- Work item: The expected answer is the full listing, repeated exactly and free of images.
- Opening Delimiter -
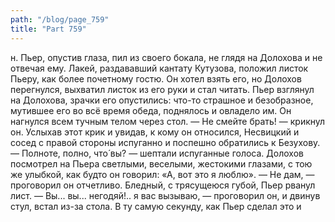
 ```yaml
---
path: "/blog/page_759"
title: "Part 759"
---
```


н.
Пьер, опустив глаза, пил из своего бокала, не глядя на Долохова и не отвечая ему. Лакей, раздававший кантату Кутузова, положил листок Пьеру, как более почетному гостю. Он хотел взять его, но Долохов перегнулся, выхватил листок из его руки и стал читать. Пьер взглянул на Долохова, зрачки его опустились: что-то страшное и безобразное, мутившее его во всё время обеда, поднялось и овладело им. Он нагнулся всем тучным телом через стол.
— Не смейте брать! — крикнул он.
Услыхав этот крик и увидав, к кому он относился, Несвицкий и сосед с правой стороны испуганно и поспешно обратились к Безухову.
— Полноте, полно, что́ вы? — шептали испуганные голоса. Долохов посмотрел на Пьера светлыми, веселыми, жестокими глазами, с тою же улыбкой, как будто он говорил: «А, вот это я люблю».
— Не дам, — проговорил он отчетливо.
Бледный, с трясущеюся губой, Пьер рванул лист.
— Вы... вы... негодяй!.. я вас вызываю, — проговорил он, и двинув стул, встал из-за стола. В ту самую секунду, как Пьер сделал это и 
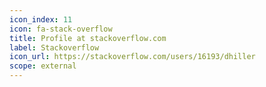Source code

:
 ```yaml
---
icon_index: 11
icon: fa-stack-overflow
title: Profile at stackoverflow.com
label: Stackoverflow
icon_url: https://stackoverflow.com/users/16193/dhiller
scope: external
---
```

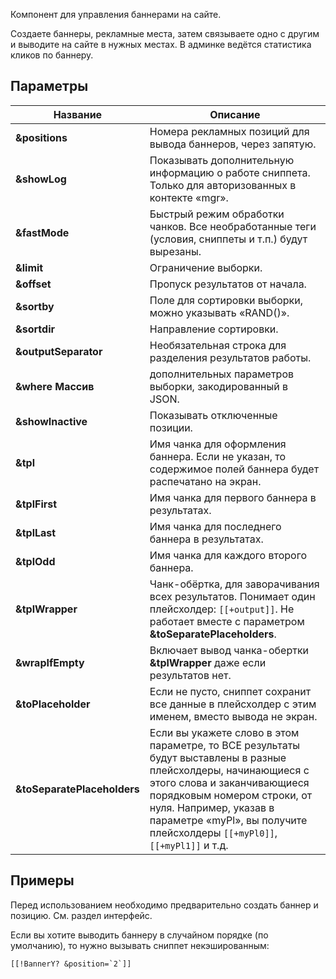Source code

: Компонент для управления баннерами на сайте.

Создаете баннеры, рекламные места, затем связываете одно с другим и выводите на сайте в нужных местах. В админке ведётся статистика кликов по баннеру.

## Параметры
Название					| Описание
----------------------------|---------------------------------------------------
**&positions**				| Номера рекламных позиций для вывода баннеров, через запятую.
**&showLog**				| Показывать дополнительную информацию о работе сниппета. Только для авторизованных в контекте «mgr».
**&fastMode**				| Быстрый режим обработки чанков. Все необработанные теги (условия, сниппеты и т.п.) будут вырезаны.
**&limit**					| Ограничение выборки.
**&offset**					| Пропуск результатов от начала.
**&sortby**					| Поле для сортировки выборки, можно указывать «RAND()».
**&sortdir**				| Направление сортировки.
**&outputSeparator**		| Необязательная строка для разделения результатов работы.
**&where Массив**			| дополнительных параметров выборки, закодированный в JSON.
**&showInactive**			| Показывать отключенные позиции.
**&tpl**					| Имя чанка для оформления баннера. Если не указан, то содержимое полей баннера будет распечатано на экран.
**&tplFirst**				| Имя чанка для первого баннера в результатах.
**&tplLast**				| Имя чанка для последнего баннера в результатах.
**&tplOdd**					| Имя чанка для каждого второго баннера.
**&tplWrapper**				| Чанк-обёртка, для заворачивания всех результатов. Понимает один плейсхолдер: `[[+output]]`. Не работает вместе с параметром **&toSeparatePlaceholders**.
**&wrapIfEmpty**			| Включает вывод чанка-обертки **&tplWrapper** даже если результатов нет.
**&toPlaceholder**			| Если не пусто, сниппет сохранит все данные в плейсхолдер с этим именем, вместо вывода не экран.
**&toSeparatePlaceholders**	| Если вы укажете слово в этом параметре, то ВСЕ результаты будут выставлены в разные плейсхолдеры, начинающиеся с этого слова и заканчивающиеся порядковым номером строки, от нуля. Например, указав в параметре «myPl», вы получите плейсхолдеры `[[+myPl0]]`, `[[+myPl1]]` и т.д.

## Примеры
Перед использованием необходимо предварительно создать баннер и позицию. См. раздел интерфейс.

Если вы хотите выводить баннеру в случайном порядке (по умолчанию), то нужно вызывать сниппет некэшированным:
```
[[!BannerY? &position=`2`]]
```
- Closing Delimiter -
- Completed task:
 ```yaml
---
path: "/blog/page_759"
title: "Part 759"
---
```


н.
Пьер, опустив глаза, пил из своего бокала, не глядя на Долохова и не отвечая ему. Лакей, раздававший кантату Кутузова, положил листок Пьеру, как более почетному гостю. Он хотел взять его, но Долохов перегнулся, выхватил листок из его руки и стал читать. Пьер взглянул на Долохова, зрачки его опустились: что-то страшное и безобразное, мутившее его во всё время обеда, поднялось и овладело им. Он нагнулся всем тучным телом через стол.
— Не смейте брать! — крикнул он.
Услыхав этот крик и увидав, к кому он относился, Несвицкий и сосед с правой стороны испуганно и поспешно обратились к Безухову.
— Полноте, полно, что́ вы? — шептали испуганные голоса. Долохов посмотрел на Пьера светлыми, веселыми, жестокими глазами, с тою же улыбкой, как будто он говорил: «А, вот это я люблю».
— Не дам, — проговорил он отчетливо.
Бледный, с трясущеюся губой, Пьер рванул лист.
— Вы... вы... негодяй!.. я вас вызываю, — проговорил он, и двинув стул, встал из-за стола. В ту самую секунду, как Пьер сделал это и 
Source code

:
 ```yaml
---
icon_index: 11
icon: fa-stack-overflow
title: Profile at stackoverflow.com
label: Stackoverflow
icon_url: https://stackoverflow.com/users/16193/dhiller
scope: external
---
```

Source code

: Компонент для управления баннерами на сайте.

Создаете баннеры, рекламные места, затем связываете одно с другим и выводите на сайте в нужных местах. В админке ведётся статистика кликов по баннеру.

## Параметры
Название					| Описание
----------------------------|---------------------------------------------------
**&positions**				| Номера рекламных позиций для вывода баннеров, через запятую.
**&showLog**				| Показывать дополнительную информацию о работе сниппета. Только для авторизованных в контекте «mgr».
**&fastMode**				| Быстрый режим обработки чанков. Все необработанные теги (условия, сниппеты и т.п.) будут вырезаны.
**&limit**					| Ограничение выборки.
**&offset**					| Пропуск результатов от начала.
**&sortby**					| Поле для сортировки выборки, можно указывать «RAND()».
**&sortdir**				| Направление сортировки.
**&outputSeparator**		| Необязательная строка для разделения результатов работы.
**&where Массив**			| дополнительных параметров выборки, закодированный в JSON.
**&showInactive**			| Показывать отключенные позиции.
**&tpl**					| Имя чанка для оформления баннера. Если не указан, то содержимое полей баннера будет распечатано на экран.
**&tplFirst**				| Имя чанка для первого баннера в результатах.
**&tplLast**				| Имя чанка для последнего баннера в результатах.
**&tplOdd**					| Имя чанка для каждого второго баннера.
**&tplWrapper**				| Чанк-обёртка, для заворачивания всех результатов. Понимает один плейсхолдер: `[[+output]]`. Не работает вместе с параметром **&toSeparatePlaceholders**.
**&wrapIfEmpty**			| Включает вывод чанка-обертки **&tplWrapper** даже если результатов нет.
**&toPlaceholder**			| Если не пусто, сниппет сохранит все данные в плейсхолдер с этим именем, вместо вывода не экран.
**&toSeparatePlaceholders**	| Если вы укажете слово в этом параметре, то ВСЕ результаты будут выставлены в разные плейсхолдеры, начинающиеся с этого слова и заканчивающиеся порядковым номером строки, от нуля. Например, указав в параметре «myPl», вы получите плейсхолдеры `[[+myPl0]]`, `[[+myPl1]]` и т.д.

## Примеры
Перед использованием необходимо предварительно создать баннер и позицию. См. раздел интерфейс.

Если вы хотите выводить баннеру в случайном порядке (по умолчанию), то нужно вызывать сниппет некэшированным:
```
[[!BannerY? &position=`2`]]
```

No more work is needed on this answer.